> **Work order**
Set down, please, exactly the lines below that run from the line with "lift \(L_T\) on" to the line with "primitive kernel the", both lines included.

> **Available records**
[Start of section]

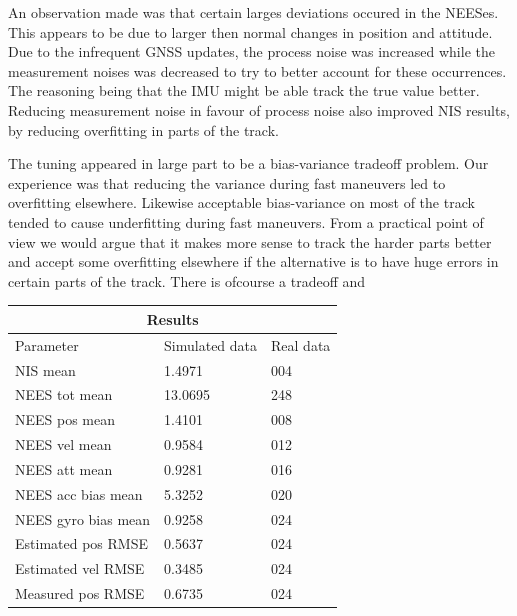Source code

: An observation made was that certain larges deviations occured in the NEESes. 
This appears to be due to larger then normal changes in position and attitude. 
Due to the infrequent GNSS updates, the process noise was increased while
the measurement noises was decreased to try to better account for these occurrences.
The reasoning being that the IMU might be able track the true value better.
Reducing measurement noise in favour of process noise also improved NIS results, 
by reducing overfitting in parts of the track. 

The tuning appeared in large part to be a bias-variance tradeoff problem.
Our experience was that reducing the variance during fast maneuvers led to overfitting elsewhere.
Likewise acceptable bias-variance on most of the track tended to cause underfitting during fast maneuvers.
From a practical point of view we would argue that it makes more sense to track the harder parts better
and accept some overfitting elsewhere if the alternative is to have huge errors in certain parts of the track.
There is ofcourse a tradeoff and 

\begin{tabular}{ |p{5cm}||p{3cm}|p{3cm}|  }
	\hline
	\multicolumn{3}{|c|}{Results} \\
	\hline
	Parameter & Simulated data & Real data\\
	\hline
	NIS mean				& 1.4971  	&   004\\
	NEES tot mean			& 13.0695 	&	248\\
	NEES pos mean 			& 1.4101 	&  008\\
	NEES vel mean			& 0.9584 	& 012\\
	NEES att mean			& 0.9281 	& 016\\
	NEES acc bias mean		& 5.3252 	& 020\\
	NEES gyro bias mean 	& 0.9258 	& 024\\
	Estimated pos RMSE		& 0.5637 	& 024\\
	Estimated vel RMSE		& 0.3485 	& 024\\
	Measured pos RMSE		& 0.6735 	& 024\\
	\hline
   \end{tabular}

[End of section]
[Start of section]

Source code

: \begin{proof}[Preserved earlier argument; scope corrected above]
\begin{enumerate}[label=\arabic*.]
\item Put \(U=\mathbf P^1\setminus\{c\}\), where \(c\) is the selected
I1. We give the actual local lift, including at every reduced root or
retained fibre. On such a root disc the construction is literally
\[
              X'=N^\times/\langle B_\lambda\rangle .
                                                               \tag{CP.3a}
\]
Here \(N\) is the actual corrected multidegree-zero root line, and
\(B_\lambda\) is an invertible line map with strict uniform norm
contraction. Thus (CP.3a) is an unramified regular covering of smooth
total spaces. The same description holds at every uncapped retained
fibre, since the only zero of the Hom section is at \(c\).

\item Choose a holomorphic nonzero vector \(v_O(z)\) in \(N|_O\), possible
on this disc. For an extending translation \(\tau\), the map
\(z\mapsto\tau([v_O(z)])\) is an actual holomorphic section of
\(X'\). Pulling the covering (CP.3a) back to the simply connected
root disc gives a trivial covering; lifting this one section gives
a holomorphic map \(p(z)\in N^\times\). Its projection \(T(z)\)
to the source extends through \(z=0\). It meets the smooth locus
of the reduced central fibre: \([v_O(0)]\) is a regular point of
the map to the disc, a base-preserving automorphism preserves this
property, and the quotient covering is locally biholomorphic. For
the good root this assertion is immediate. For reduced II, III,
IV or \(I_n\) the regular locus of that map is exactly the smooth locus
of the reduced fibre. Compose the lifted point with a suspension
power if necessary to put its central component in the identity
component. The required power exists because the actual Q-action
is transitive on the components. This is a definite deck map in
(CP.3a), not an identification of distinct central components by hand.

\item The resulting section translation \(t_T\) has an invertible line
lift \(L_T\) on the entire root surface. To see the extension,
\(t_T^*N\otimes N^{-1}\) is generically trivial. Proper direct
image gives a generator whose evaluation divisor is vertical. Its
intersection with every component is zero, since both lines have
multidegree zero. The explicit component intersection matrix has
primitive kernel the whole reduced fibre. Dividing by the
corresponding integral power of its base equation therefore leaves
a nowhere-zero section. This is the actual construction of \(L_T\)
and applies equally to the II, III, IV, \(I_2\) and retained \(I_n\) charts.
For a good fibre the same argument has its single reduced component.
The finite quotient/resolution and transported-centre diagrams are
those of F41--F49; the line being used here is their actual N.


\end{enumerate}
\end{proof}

[End of section]

> **Exercise response**
lift \(L_T\) on the entire root surface. To see the extension,
\(t_T^*N\otimes N^{-1}\) is generically trivial. Proper direct
image gives a generator whose evaluation divisor is vertical. Its
intersection with every component is zero, since both lines have
multidegree zero. The explicit component intersection matrix has
primitive kernel the whole reduced fibre. Dividing by the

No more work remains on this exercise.